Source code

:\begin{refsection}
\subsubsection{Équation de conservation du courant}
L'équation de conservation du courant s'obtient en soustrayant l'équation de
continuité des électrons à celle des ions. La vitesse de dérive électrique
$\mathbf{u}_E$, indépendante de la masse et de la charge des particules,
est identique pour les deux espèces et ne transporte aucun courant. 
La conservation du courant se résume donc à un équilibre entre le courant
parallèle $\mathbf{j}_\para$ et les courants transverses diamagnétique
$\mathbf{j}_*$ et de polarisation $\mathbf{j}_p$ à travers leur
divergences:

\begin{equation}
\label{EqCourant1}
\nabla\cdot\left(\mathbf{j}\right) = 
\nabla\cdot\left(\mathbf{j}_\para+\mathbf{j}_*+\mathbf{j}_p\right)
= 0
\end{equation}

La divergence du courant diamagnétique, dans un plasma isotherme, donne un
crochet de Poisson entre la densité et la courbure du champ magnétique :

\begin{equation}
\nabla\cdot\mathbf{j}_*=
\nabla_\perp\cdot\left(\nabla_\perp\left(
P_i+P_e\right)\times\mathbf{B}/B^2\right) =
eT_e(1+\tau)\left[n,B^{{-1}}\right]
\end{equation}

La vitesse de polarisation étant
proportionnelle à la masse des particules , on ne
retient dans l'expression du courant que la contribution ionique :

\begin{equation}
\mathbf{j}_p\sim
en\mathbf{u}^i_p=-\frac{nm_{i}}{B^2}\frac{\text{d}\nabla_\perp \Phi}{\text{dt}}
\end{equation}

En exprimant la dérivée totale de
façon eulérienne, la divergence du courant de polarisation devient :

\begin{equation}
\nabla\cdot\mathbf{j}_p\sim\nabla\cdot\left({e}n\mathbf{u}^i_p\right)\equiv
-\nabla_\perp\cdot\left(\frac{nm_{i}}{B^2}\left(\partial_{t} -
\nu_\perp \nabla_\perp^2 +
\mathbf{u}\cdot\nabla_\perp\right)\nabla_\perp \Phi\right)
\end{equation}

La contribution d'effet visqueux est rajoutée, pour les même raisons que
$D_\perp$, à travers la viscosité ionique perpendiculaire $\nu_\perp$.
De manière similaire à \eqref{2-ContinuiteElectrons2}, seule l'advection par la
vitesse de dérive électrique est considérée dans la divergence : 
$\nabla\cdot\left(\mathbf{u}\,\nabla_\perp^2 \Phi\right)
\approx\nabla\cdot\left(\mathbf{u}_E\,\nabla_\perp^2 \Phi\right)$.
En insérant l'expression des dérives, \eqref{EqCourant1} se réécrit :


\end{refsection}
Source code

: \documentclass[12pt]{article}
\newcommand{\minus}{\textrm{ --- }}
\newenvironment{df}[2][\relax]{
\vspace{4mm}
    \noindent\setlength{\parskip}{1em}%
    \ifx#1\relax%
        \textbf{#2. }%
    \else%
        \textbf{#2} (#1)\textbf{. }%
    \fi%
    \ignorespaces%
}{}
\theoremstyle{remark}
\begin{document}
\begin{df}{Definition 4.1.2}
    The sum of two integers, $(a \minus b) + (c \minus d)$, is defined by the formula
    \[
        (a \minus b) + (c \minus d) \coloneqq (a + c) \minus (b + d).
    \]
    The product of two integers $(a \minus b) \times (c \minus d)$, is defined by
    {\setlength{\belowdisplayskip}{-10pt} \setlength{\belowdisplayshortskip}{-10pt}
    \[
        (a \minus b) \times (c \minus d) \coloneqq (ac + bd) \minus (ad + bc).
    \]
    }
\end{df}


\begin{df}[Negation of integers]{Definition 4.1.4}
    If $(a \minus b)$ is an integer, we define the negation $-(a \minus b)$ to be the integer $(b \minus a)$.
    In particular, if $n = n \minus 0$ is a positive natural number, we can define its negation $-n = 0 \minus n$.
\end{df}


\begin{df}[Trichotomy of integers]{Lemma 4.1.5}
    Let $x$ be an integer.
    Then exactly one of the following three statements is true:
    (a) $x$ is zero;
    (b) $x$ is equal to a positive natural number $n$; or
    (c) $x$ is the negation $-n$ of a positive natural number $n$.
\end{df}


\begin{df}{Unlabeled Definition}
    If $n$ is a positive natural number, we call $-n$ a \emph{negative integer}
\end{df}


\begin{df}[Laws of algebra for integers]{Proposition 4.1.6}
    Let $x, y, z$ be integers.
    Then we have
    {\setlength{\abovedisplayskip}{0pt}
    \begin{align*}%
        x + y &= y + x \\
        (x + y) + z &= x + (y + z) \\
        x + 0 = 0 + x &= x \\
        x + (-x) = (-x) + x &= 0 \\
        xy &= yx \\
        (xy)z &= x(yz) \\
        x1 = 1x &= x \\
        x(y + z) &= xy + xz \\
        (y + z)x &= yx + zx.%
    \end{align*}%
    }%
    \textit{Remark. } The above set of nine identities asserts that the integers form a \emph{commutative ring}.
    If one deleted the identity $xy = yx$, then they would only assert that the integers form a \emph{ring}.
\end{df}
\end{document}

[Exercise instructions] Transcribe every record above so that nothing differs from the original.

[Answer]
Source code

:\begin{refsection}
\subsubsection{Équation de conservation du courant}
L'équation de conservation du courant s'obtient en soustrayant l'équation de
continuité des électrons à celle des ions. La vitesse de dérive électrique
$\mathbf{u}_E$, indépendante de la masse et de la charge des particules,
est identique pour les deux espèces et ne transporte aucun courant. 
La conservation du courant se résume donc à un équilibre entre le courant
parallèle $\mathbf{j}_\para$ et les courants transverses diamagnétique
$\mathbf{j}_*$ et de polarisation $\mathbf{j}_p$ à travers leur
divergences:

\begin{equation}
\label{EqCourant1}
\nabla\cdot\left(\mathbf{j}\right) = 
\nabla\cdot\left(\mathbf{j}_\para+\mathbf{j}_*+\mathbf{j}_p\right)
= 0
\end{equation}

La divergence du courant diamagnétique, dans un plasma isotherme, donne un
crochet de Poisson entre la densité et la courbure du champ magnétique :

\begin{equation}
\nabla\cdot\mathbf{j}_*=
\nabla_\perp\cdot\left(\nabla_\perp\left(
P_i+P_e\right)\times\mathbf{B}/B^2\right) =
eT_e(1+\tau)\left[n,B^{{-1}}\right]
\end{equation}

La vitesse de polarisation étant
proportionnelle à la masse des particules , on ne
retient dans l'expression du courant que la contribution ionique :

\begin{equation}
\mathbf{j}_p\sim
en\mathbf{u}^i_p=-\frac{nm_{i}}{B^2}\frac{\text{d}\nabla_\perp \Phi}{\text{dt}}
\end{equation}

En exprimant la dérivée totale de
façon eulérienne, la divergence du courant de polarisation devient :

\begin{equation}
\nabla\cdot\mathbf{j}_p\sim\nabla\cdot\left({e}n\mathbf{u}^i_p\right)\equiv
-\nabla_\perp\cdot\left(\frac{nm_{i}}{B^2}\left(\partial_{t} -
\nu_\perp \nabla_\perp^2 +
\mathbf{u}\cdot\nabla_\perp\right)\nabla_\perp \Phi\right)
\end{equation}

La contribution d'effet visqueux est rajoutée, pour les même raisons que
$D_\perp$, à travers la viscosité ionique perpendiculaire $\nu_\perp$.
De manière similaire à \eqref{2-ContinuiteElectrons2}, seule l'advection par la
vitesse de dérive électrique est considérée dans la divergence : 
$\nabla\cdot\left(\mathbf{u}\,\nabla_\perp^2 \Phi\right)
\approx\nabla\cdot\left(\mathbf{u}_E\,\nabla_\perp^2 \Phi\right)$.
En insérant l'expression des dérives, \eqref{EqCourant1} se réécrit :


\end{refsection}
Source code

: \documentclass[12pt]{article}
\newcommand{\minus}{\textrm{ --- }}
\newenvironment{df}[2][\relax]{
\vspace{4mm}
    \noindent\setlength{\parskip}{1em}%
    \ifx#1\relax%
        \textbf{#2. }%
    \else%
        \textbf{#2} (#1)\textbf{. }%
    \fi%
    \ignorespaces%
}{}
\theoremstyle{remark}
\begin{document}
\begin{df}{Definition 4.1.2}
    The sum of two integers, $(a \minus b) + (c \minus d)$, is defined by the formula
    \[
        (a \minus b) + (c \minus d) \coloneqq (a + c) \minus (b + d).
    \]
    The product of two integers $(a \minus b) \times (c \minus d)$, is defined by
    {\setlength{\belowdisplayskip}{-10pt} \setlength{\belowdisplayshortskip}{-10pt}
    \[
        (a \minus b) \times (c \minus d) \coloneqq (ac + bd) \minus (ad + bc).
    \]
    }
\end{df}


\begin{df}[Negation of integers]{Definition 4.1.4}
    If $(a \minus b)$ is an integer, we define the negation $-(a \minus b)$ to be the integer $(b \minus a)$.
    In particular, if $n = n \minus 0$ is a positive natural number, we can define its negation $-n = 0 \minus n$.
\end{df}


\begin{df}[Trichotomy of integers]{Lemma 4.1.5}
    Let $x$ be an integer.
    Then exactly one of the following three statements is true:
    (a) $x$ is zero;
    (b) $x$ is equal to a positive natural number $n$; or
    (c) $x$ is the negation $-n$ of a positive natural number $n$.
\end{df}


\begin{df}{Unlabeled Definition}
    If $n$ is a positive natural number, we call $-n$ a \emph{negative integer}
\end{df}


\begin{df}[Laws of algebra for integers]{Proposition 4.1.6}
    Let $x, y, z$ be integers.
    Then we have
    {\setlength{\abovedisplayskip}{0pt}
    \begin{align*}%
        x + y &= y + x \\
        (x + y) + z &= x + (y + z) \\
        x + 0 = 0 + x &= x \\
        x + (-x) = (-x) + x &= 0 \\
        xy &= yx \\
        (xy)z &= x(yz) \\
        x1 = 1x &= x \\
        x(y + z) &= xy + xz \\
        (y + z)x &= yx + zx.%
    \end{align*}%
    }%
    \textit{Remark. } The above set of nine identities asserts that the integers form a \emph{commutative ring}.
    If one deleted the identity $xy = yx$, then they would only assert that the integers form a \emph{ring}.
\end{df}
\end{document}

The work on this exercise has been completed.